CLAYBORN, MO — Substitute teacher and part-time CCD instructor Tonya Briscoe sat down at her kitchen table Tuesday evening with a mug of decaf, a manila folder, and a calculator she had owned since 1997, and confirmed what a vague sense of dread had been telling her since roughly 2009: she has paid approximately $39,200 toward a $24,000 student loan and currently owes $26,800.
The reckoning followed a Department of Education email informing Briscoe that the most recent payment pause had ended Sunday, that auto-debit would resume in June, and that her balance — which she said she had been “trying not to think about, the way you don’t think about your roof” — had quietly accrued through forbearance at a rate she described as “rude.”
“What Tonya is experiencing is what we in the field call capitalized interest,” explained Wendy Halsey, a financial counselor at the Tri-County Community Action Partnership in nearby Wexford. “It’s the portion of the loan that grows while you’re paying it. It’s also the portion nobody mentions at the signing, because they correctly assess you would walk out.”
Briscoe attempted to call her loan servicer Wednesday morning and was placed in a hold queue at 8:47 a.m. She remained there through the full assembly of a hamburger-and-tater-tot casserole, the casserole’s complete bake, the casserole’s cooling on a wire rack, and the eating of the casserole by herself and her son Dalton, at which point a recorded voice informed her the office had closed for the day.
Her mother, Janelle Briscoe, who co-signed the original 2003 loan from the kitchen of the same house, expressed measured sympathy. “I told her at the time that twenty-four thousand dollars was a lot of money for a degree in communications from a school whose mascot was a question mark,” Janelle said. “I don’t say I told her so. I just don’t unsay it.”

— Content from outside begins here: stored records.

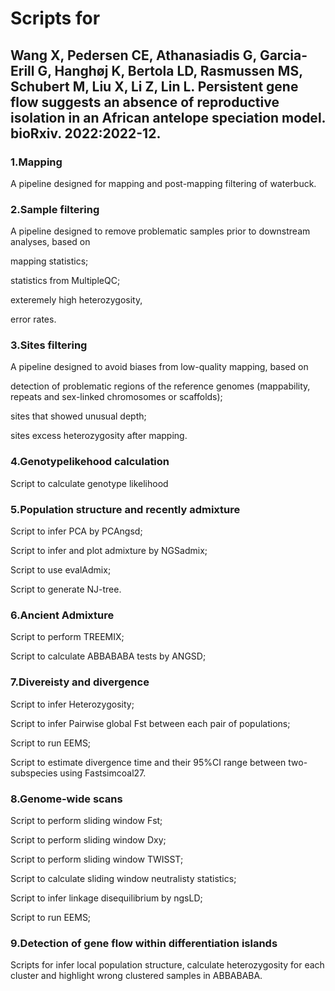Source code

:# Scripts for 
## Wang X, Pedersen CE, Athanasiadis G, Garcia-Erill G, Hanghøj K, Bertola LD, Rasmussen MS, Schubert M, Liu X, Li Z, Lin L. Persistent gene flow suggests an absence of reproductive isolation in an African antelope speciation model. bioRxiv. 2022:2022-12.

### 1.Mapping
A pipeline designed for mapping and post-mapping filtering of waterbuck.

### 2.Sample filtering 
A pipeline designed to remove problematic samples prior to downstream analyses, based on

mapping statistics;

statistics from MultipleQC;

exteremely high heterozygosity,

error rates.


### 3.Sites filtering
A pipeline designed to avoid biases from low-quality mapping, based on 

detection of problematic regions of the reference genomes (mappability, repeats and sex-linked chromosomes or scaffolds);

sites that showed unusual depth; 

sites excess heterozygosity after mapping. 


### 4.Genotypelikehood calculation
Script to calculate genotype likelihood

### 5.Population structure and recently admixture
Script to infer PCA by PCAngsd;

Script to infer and plot admixture by NGSadmix;

Script to use evalAdmix;

Script to generate NJ-tree.


### 6.Ancient Admixture
Script to perform TREEMIX;

Script to calculate ABBABABA tests by ANGSD;


### 7.Divereisty and divergence
Script to infer Heterozygosity;

Script to infer Pairwise global Fst between each pair of populations;

Script to run EEMS;

Script to estimate divergence time and their 95%CI range between two-subspecies using Fastsimcoal27.


### 8.Genome-wide scans
Script to perform sliding window Fst;

Script to perform sliding window Dxy;

Script to perform sliding window TWISST;

Script to calculate sliding window neutralisty statistics;

Script to infer linkage disequilibrium by ngsLD;

Script to run EEMS;


### 9.Detection of gene flow within differentiation islands
Scripts for infer local population structure, calculate heterozygosity for each cluster and highlight wrong clustered samples in ABBABABA.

Mrs. Peterson, who has known Tonya since pigtails at the First Methodist Vacation Bible School, offered a more pastoral assessment. “That girl has been paying on that loan since the second Bush administration,” Mrs. Peterson said, refilling the bird feeder. “At a certain point you have to stop calling it a loan and admit it’s a subscription.”
Halsey, the financial counselor, noted that Briscoe is far from alone in Clayborn County, where the Community Action Partnership has logged a 40 percent uptick in walk-ins since the May 5 announcement that involuntary collections would resume. “Most of them sit down, hand me a folder, and start the sentence the same way,” Halsey said. “They say, ‘I think there’s been a mistake.’ There has not been a mistake. The math is doing exactly what it was designed to do.”

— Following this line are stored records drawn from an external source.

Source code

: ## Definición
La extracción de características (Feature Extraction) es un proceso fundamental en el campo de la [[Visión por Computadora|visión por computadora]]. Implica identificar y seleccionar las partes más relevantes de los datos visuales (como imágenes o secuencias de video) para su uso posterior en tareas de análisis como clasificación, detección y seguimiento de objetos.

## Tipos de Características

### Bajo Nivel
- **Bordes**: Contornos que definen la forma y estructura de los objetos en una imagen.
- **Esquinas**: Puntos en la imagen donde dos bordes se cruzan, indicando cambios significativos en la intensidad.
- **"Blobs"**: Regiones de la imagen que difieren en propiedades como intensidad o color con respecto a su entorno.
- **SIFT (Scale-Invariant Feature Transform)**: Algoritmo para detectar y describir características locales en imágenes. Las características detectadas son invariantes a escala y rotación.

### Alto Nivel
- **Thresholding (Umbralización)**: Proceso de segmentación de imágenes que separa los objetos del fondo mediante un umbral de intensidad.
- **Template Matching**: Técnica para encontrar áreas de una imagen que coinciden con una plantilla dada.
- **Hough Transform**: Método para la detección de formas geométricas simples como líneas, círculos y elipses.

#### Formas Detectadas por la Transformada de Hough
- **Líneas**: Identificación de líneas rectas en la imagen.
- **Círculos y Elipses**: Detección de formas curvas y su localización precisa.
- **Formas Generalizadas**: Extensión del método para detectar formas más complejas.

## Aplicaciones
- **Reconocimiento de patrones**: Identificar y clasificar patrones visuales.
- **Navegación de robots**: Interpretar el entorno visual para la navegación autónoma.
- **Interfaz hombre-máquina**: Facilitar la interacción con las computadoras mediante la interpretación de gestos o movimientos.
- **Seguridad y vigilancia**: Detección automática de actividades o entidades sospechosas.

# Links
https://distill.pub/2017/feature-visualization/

Briscoe spent Wednesday afternoon at the back booth of the Hen House Diner with her folder spread across the formica, going line by line through twenty-two years of statements while a half-eaten patty melt cooled at her elbow. Waitress Carla Reems topped off her coffee without comment and slid the check face-down beside the folder. “Honey,” Carla said, “this one’s on the house. You’ve paid enough this week.”